Directions>
When a line of the listing below has the string "Explanation" in it, copy that line.

Given records>
= = = =
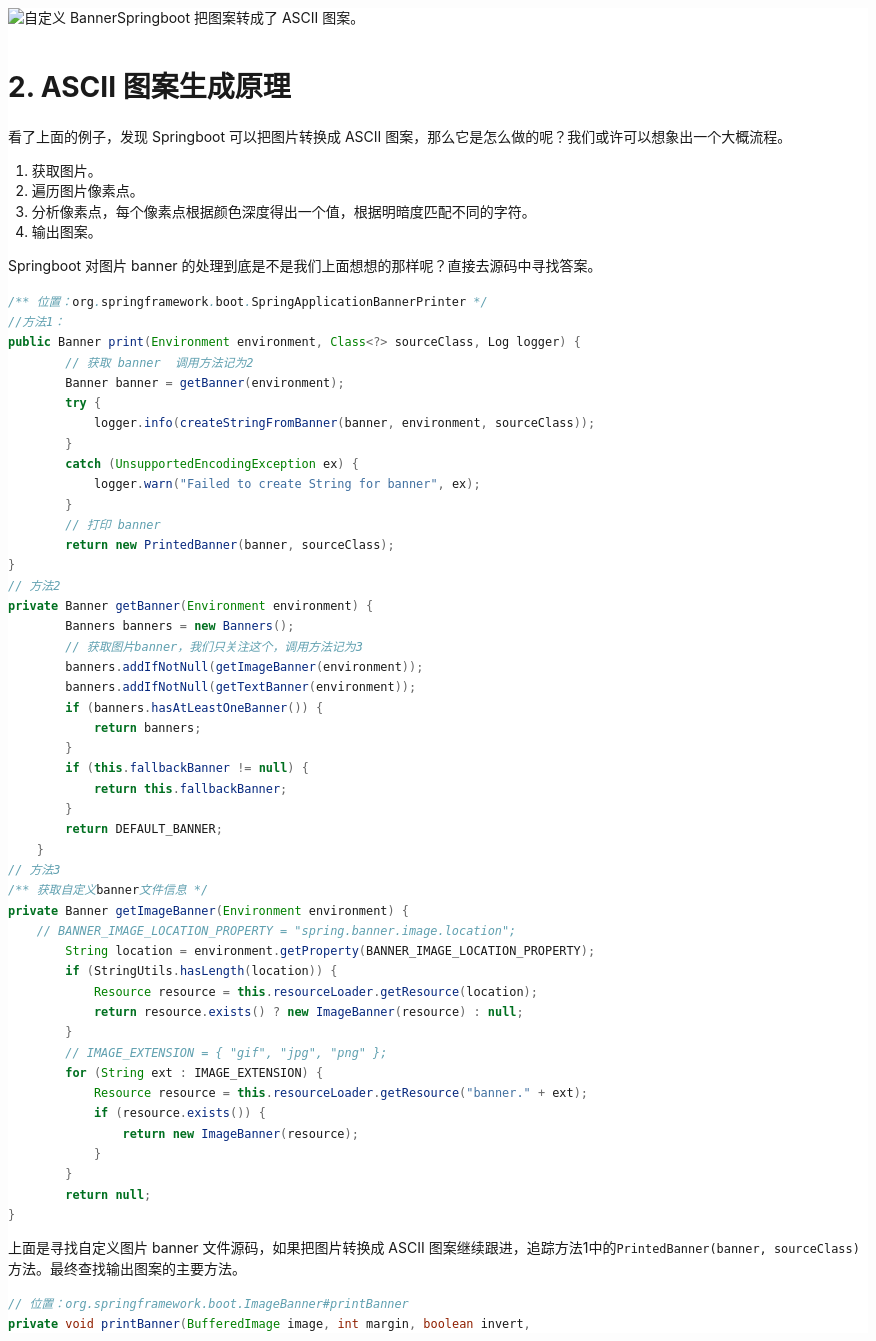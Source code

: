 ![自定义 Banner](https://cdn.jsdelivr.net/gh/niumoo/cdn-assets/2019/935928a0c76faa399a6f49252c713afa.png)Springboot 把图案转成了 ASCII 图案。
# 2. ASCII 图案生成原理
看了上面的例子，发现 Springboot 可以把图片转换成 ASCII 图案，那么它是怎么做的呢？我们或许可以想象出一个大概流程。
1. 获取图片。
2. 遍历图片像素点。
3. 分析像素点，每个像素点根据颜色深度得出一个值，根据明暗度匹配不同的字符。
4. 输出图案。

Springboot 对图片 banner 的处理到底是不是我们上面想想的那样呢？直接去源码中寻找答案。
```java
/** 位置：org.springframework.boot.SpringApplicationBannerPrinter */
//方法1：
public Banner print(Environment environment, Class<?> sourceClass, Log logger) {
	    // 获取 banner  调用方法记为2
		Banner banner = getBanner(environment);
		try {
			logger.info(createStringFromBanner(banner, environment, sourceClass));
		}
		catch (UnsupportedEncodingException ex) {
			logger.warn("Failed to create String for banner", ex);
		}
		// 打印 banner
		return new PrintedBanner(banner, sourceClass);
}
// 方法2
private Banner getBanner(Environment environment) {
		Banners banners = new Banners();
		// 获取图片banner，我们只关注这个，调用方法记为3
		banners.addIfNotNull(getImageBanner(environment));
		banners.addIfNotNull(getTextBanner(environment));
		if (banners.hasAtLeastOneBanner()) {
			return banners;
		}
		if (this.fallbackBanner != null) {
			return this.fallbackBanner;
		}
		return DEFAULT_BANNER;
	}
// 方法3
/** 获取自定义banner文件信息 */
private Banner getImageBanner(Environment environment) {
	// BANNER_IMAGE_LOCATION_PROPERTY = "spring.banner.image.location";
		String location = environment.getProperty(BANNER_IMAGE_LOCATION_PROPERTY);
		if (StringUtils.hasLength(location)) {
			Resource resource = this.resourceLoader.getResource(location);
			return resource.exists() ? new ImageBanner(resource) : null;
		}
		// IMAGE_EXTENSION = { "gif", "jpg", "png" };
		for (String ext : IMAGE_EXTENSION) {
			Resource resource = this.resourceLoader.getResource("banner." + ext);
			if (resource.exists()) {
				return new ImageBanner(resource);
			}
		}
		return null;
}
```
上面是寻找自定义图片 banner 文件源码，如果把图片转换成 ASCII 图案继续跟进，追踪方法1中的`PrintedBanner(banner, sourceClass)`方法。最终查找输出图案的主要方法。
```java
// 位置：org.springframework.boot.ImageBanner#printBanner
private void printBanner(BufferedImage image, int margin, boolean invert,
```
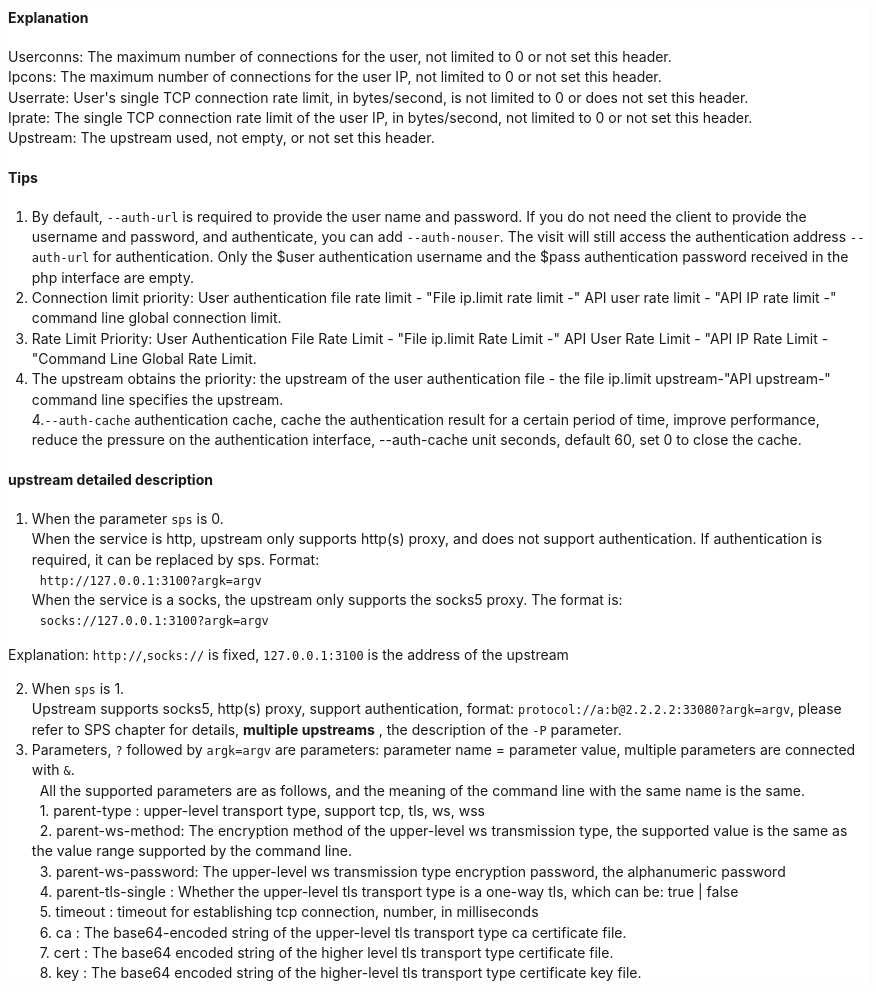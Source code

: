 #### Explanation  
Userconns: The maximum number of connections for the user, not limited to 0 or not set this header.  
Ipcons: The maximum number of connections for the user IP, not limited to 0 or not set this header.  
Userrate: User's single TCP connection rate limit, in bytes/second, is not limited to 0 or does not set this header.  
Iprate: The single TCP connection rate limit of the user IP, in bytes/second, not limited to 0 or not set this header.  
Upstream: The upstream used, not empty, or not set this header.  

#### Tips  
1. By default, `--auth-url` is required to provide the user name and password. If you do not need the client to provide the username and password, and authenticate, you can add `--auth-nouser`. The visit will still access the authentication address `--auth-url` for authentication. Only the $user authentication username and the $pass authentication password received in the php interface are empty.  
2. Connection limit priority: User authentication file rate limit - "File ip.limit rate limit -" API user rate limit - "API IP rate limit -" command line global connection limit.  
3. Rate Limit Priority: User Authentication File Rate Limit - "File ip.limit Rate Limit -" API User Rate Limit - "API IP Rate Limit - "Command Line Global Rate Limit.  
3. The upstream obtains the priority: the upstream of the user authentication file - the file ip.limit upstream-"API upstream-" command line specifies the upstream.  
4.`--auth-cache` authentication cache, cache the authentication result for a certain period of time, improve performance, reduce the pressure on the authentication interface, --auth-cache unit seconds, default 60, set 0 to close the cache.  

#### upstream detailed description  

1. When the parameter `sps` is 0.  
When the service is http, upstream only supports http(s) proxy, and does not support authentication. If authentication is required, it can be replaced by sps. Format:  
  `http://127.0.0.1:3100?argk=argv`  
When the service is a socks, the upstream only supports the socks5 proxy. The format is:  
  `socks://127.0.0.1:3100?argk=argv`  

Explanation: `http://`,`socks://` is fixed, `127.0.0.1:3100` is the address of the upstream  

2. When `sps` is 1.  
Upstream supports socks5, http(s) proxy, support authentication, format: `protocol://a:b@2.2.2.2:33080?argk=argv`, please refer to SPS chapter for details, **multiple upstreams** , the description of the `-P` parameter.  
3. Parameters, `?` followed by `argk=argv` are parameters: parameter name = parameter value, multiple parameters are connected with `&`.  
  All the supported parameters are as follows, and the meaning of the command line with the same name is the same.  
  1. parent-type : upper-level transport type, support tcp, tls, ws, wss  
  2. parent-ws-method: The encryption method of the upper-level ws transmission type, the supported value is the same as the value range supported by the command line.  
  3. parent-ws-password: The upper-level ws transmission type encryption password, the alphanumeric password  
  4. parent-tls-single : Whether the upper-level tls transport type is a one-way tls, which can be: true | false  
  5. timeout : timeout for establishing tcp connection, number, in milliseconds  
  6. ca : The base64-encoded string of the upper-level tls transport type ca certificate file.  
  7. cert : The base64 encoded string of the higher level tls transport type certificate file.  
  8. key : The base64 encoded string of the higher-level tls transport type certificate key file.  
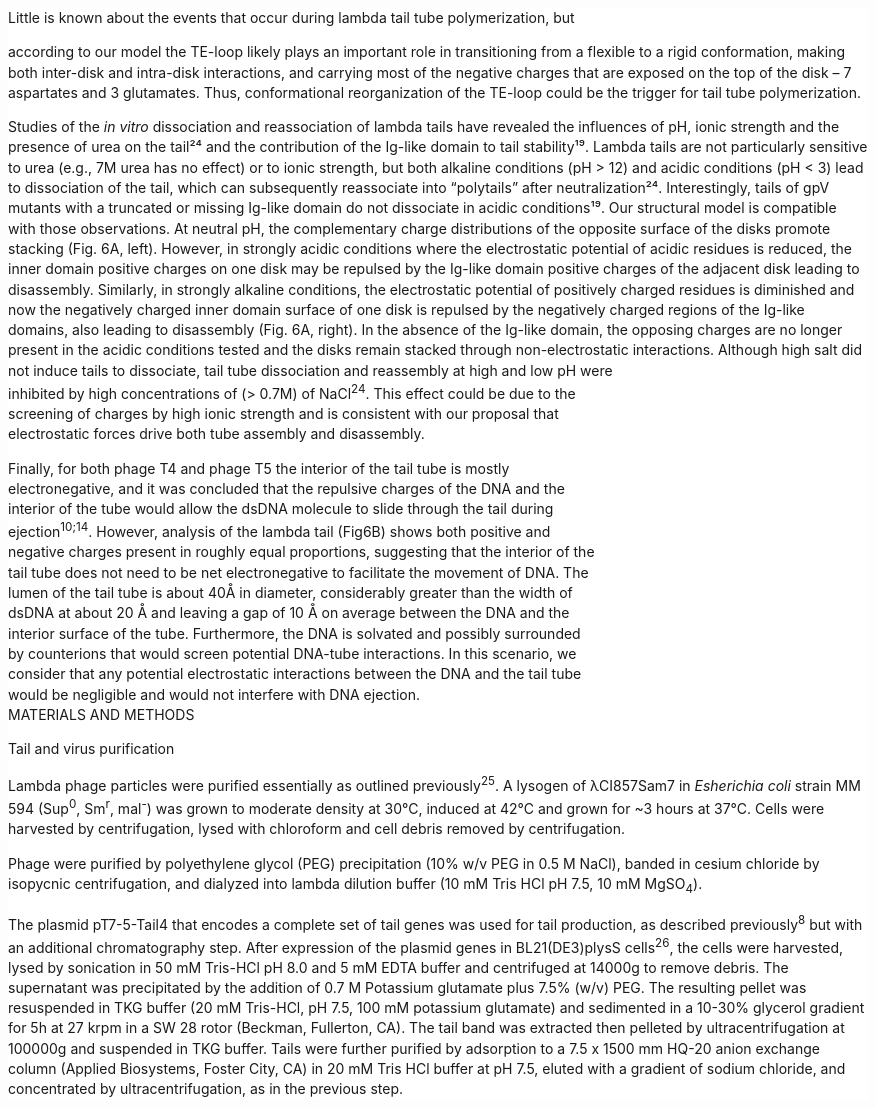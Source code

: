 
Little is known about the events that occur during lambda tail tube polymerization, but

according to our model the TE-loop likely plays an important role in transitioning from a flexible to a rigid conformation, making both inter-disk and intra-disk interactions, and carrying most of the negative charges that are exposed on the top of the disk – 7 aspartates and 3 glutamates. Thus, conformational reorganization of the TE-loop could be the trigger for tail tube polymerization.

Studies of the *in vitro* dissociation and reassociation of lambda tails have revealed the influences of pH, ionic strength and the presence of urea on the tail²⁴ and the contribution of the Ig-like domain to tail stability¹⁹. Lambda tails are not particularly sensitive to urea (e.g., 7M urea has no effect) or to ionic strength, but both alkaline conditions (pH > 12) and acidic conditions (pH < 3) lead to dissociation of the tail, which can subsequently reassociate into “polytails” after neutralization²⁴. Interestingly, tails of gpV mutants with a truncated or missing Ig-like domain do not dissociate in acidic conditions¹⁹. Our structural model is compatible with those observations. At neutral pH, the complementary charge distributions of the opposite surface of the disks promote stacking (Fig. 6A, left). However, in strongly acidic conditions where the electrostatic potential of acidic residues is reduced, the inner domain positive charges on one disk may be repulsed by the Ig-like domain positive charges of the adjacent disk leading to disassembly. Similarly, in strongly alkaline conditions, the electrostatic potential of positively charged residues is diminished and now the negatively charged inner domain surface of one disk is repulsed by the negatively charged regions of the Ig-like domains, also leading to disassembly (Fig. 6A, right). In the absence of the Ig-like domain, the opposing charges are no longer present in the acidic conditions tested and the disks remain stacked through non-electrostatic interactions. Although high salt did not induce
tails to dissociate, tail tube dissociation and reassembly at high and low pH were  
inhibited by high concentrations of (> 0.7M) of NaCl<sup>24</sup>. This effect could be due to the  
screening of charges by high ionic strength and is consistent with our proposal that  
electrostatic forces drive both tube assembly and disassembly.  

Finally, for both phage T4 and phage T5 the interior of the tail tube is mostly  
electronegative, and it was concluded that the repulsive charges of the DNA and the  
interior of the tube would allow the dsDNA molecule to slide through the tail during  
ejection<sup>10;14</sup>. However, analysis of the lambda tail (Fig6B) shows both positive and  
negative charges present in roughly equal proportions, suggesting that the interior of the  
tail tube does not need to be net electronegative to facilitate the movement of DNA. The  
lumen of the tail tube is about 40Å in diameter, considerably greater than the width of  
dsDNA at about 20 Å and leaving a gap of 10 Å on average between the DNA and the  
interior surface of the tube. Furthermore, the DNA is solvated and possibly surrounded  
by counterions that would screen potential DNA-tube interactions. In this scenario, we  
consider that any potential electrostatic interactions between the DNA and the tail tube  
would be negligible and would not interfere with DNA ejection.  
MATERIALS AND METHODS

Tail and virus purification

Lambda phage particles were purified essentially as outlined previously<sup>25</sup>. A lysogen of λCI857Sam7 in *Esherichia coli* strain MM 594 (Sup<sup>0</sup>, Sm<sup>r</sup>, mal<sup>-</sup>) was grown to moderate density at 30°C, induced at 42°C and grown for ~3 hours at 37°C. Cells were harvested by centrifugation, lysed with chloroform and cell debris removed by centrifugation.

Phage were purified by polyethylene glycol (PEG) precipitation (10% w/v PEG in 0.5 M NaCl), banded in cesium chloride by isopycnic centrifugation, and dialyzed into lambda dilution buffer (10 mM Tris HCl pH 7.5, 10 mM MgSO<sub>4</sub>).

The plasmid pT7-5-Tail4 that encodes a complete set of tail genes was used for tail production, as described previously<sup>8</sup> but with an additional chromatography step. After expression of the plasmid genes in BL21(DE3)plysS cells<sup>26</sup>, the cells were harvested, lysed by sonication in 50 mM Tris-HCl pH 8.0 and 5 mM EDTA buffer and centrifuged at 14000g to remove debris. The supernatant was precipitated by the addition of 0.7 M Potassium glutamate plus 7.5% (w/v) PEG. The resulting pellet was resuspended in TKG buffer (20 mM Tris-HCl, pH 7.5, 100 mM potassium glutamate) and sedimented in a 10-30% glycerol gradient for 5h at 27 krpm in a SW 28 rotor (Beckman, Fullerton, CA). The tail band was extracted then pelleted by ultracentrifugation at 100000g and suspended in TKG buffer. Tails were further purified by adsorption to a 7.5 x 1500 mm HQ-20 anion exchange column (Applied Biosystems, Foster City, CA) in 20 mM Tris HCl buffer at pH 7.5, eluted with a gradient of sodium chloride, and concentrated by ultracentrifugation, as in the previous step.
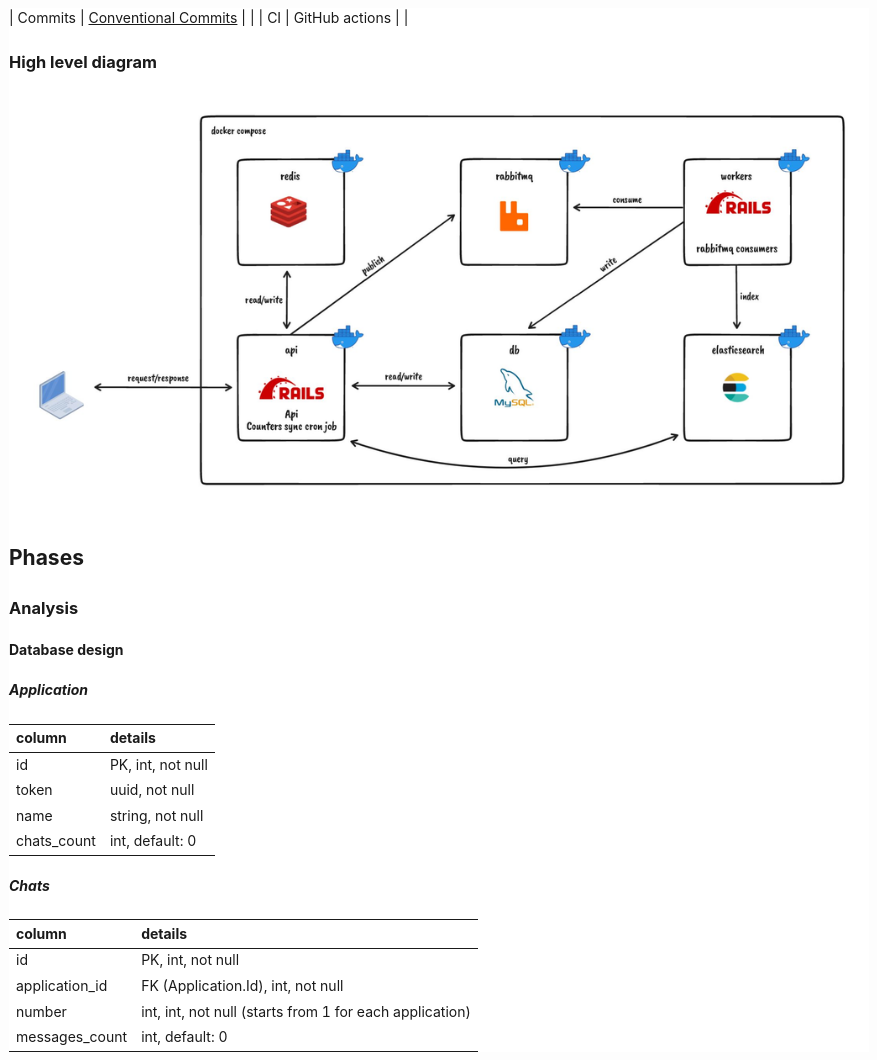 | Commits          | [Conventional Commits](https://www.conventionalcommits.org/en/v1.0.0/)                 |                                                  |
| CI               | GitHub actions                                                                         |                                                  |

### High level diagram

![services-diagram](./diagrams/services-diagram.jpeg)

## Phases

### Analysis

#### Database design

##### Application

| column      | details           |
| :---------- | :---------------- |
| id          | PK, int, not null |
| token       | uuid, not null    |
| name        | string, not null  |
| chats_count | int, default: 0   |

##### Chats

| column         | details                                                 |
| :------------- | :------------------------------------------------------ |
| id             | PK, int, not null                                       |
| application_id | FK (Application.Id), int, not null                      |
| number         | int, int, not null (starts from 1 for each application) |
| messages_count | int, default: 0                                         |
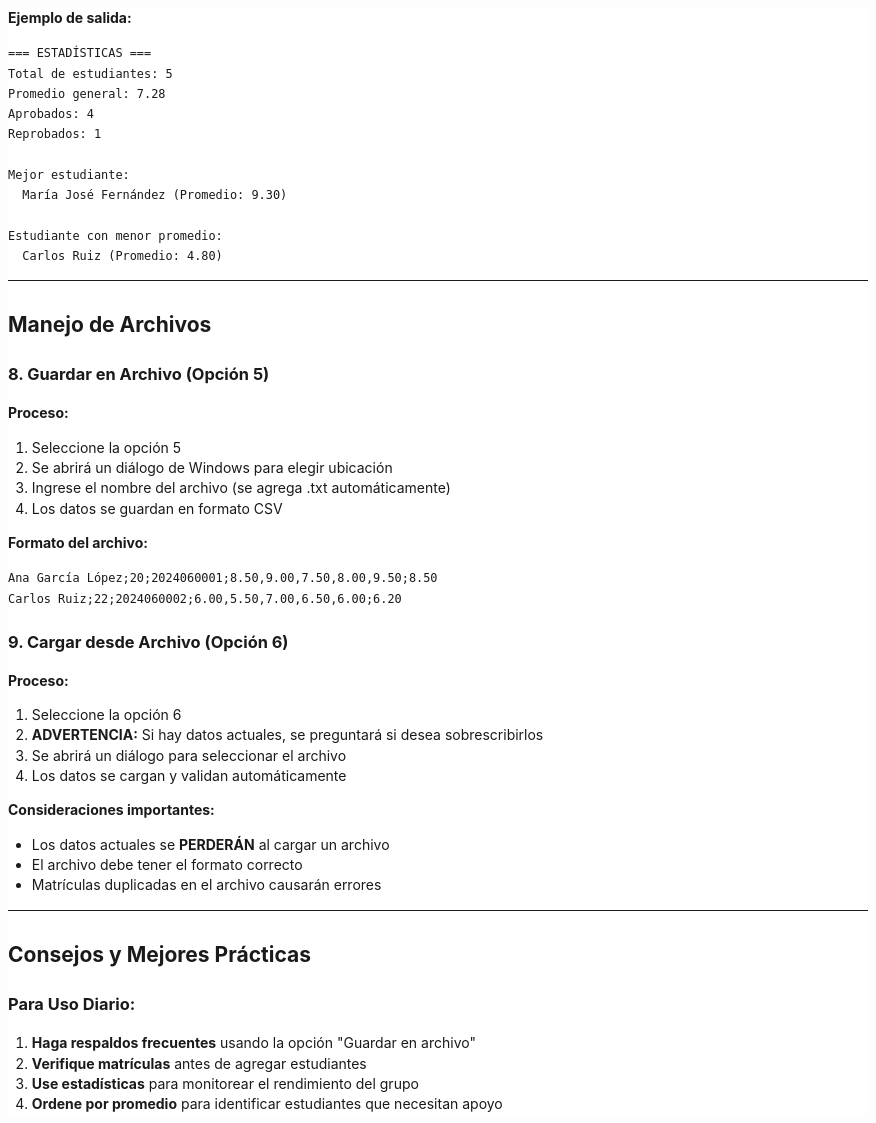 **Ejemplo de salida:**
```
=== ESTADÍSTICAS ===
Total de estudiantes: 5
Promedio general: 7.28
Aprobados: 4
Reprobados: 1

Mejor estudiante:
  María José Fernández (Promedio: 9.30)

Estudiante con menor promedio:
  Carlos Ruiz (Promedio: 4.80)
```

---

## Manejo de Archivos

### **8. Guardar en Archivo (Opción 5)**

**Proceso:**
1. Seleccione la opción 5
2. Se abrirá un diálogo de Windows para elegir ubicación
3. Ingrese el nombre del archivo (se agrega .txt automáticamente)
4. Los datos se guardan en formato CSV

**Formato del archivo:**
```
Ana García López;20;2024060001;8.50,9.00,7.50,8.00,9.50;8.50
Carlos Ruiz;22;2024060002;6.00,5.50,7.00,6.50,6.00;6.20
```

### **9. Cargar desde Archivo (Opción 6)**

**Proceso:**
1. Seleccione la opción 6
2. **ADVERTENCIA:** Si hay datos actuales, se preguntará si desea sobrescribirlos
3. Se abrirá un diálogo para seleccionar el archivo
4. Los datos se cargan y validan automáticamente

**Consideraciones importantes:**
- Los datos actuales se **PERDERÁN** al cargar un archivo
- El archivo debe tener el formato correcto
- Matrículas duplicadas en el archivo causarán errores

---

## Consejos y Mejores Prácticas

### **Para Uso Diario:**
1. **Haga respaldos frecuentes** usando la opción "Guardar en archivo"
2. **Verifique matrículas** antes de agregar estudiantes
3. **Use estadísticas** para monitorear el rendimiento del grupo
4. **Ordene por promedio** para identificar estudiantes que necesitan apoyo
= = = =
Written reply>
: #### Explanation  
Explanation: `http://`,`socks://` is fixed, `127.0.0.1:3100` is the address of the upstream  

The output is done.